The project meant to debut small modular reactors, the technology the nuclear energy industry hopes will spur a renaissance of atomic power construction, collapsed Wednesday night amid mounting financial troubles.
The NuScale Power Corporation based in Portland, Oregon, whose SMR design became the first in U.S. history to win the Nuclear Regulatory Commission’s approval last January, had planned to build a dozen of its small, partly factory-made atomic energy reactors at a federally-owned site in Idaho. The power plant was dubbed the Carbon-Free Power Project.
The company received more than $1 billion from the Biden administration to fund the construction. Once completed in 2029, NuScale planned to sell electricity to small electrical cooperatives across the American West via the Utah Associated Municipal Power Systems, a state-owned power company.
But as costs began swelling with inflation, NuScale told investors in March it would need more contracts on the books to sell at least 80% of the electricity it planned to generate by next February. That number had fallen to just 25% after a number of utilities canceled contracts to buy power from NuScale via UAMPS.
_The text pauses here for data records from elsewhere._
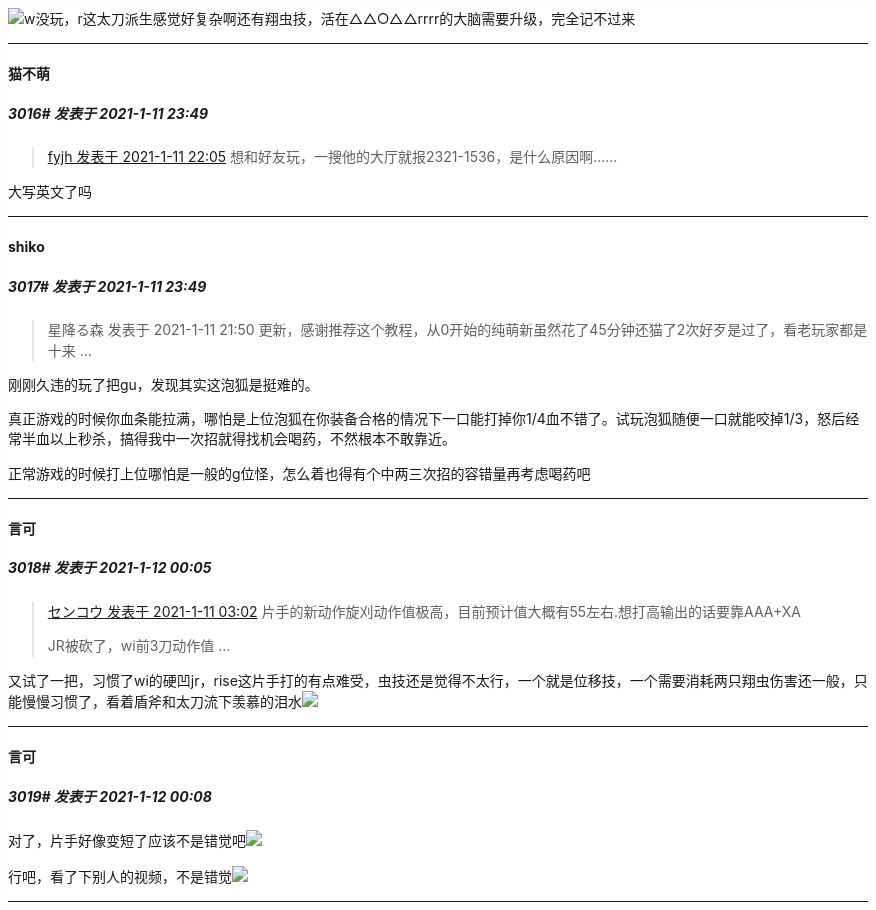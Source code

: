 
<img src="https://static.saraba1st.com/image/smiley/face2017/024.png" referrerpolicy="no-referrer">w没玩，r这太刀派生感觉好复杂啊还有翔虫技，活在△△○△△rrrr的大脑需要升级，完全记不过来


*****

####  猫不萌  
##### 3016#       发表于 2021-1-11 23:49


<blockquote><a href="httphttps://bbs.saraba1st.com/2b/forum.php?mod=redirect&amp;goto=findpost&amp;pid=50005420&amp;ptid=1960475" target="_blank">fyjh 发表于 2021-1-11 22:05</a>
想和好友玩，一搜他的大厅就报2321-1536，是什么原因啊……</blockquote>
大写英文了吗


*****

####  shiko  
##### 3017#       发表于 2021-1-11 23:49


<blockquote>星降る森 发表于 2021-1-11 21:50
更新，感谢推荐这个教程，从0开始的纯萌新虽然花了45分钟还猫了2次好歹是过了，看老玩家都是十来 ...</blockquote>
刚刚久违的玩了把gu，发现其实这泡狐是挺难的。

真正游戏的时候你血条能拉满，哪怕是上位泡狐在你装备合格的情况下一口能打掉你1/4血不错了。试玩泡狐随便一口就能咬掉1/3，怒后经常半血以上秒杀，搞得我中一次招就得找机会喝药，不然根本不敢靠近。

正常游戏的时候打上位哪怕是一般的g位怪，怎么着也得有个中两三次招的容错量再考虑喝药吧


*****

####  言可  
##### 3018#       发表于 2021-1-12 00:05


<blockquote><a href="httphttps://bbs.saraba1st.com/2b/forum.php?mod=redirect&amp;goto=findpost&amp;pid=49996939&amp;ptid=1960475" target="_blank">センコウ 发表于 2021-1-11 03:02</a>
片手的新动作旋刈动作值极高，目前预计值大概有55左右.想打高输出的话要靠AAA+XA

JR被砍了，wi前3刀动作值 ...</blockquote>
又试了一把，习惯了wi的硬凹jr，rise这片手打的有点难受，虫技还是觉得不太行，一个就是位移技，一个需要消耗两只翔虫伤害还一般，只能慢慢习惯了，看着盾斧和太刀流下羡慕的泪水<img src="https://static.saraba1st.com/image/smiley/face2017/161.png" referrerpolicy="no-referrer">


*****

####  言可  
##### 3019#       发表于 2021-1-12 00:08


对了，片手好像变短了应该不是错觉吧<img src="https://static.saraba1st.com/image/smiley/face2017/068.png" referrerpolicy="no-referrer">

行吧，看了下别人的视频，不是错觉<img src="https://static.saraba1st.com/image/smiley/face2017/068.png" referrerpolicy="no-referrer">


*****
In a joint press release on Wednesday, NuScale and UAMPS said they “mutually agreed to terminate” the SMR power plant underway at a property owned by the Idaho National Laboratory, ending more than a decade of work.
“This decision is very disappointing given the years of pioneering hard work put into the CFPP,” UAMPS chief executive Mason Baker said in a statement. “Yet, this decision is the best course for the UAMPS members participating in the CFPP and doing what is best for those member communities will always be the guiding light in such decisions.”
NuScale, whose stock plunged by to nearly $3 per share after the announcement, has other projects in the works. The company made a deal in October to build two of its small modular reactors to power the blockchain startup Standard Power’s Bitcoin-mining facilities in Pennsylvania and Ohio. In September, the Japanese utility Chubu Electric Power Co. bought a stake in Nuscale, suggesting plans to build the reactors in Japan as the country revives its nuclear fleet 12 years after the Fukushima disaster.
In May, NuScale signed an agreement with steelmaker Nucor to look into building its reactors at the industrial giant’s steel mills. That same month, NuScale made inroads in Romania, where the Biden administration pledged up to $275 million to help deploy the American-designed reactors.
“NuScale will continue with our other domestic and international customers to bring our American SMR technology to market and grow the U.S. nuclear manufacturing base, creating jobs across the U.S.,” NuScale CEO John Hopkins said in a statement Wednesday.
First-of-its-kind energy technologies are always more expensive than initially planned. The only new nuclear reactors built from scratch in the U.S. in a generation, two large-scale machines at a Georgia power plant, bankrupted multiple companies and led to major utility scandals over the past 15 years.
But the first of the two came online earlier this summer. Thanks to the supply chains and workforce that have been established since, research by the Massachusetts Institute of Technology has calculated that building more of these large-scale AP-1000 reactors would be cheaper than constructing the country’s first SMRs. Yet no U.S. utility has made plans to build any traditional reactors, instead betting that, once the first SMRs are completed somewhere, the cost will quickly come down for more of these smaller, partly factory-made machines.
“Not gonna sugar coat it, this is a major blow to the next generation of nuclear power,” Katie Mummah, a nuclear engineer at University of Wisconsin-Madison, wrote in a series of posts on X. “Without a first-of-a-kind reactor, you’ll never get to nth-of-a-kind costs no matter how modular the reactor.”
The failure of the UAMPS project is likely to heat up the debate over nuclear energy in the U.S. Environmentalist opponents of atomic power say the most efficient source of zero-carbon electricity is too costly and takes too long to build to make a difference on climate change. But supporters of fission energy say it’s a vital tool to buttress solar and wind power, which need far more land than nuclear reactors and only generate electricity 30% of less of the time. By comparison, reactors in the U.S. pump out electricity more than 90% of the time.
Renewable energy projects, which also depend on support from the government, are hardly immune to the financial troubles higher interest rates and inflation of construction materials pose. Just last week, Danish energy giant Ørsted canceled two major offshore wind farms in New Jersey, a major blow to the country’s plans to decarbonize electric grids in the densely-populated U.S. Northeast where states have been shutting down nuclear power plants.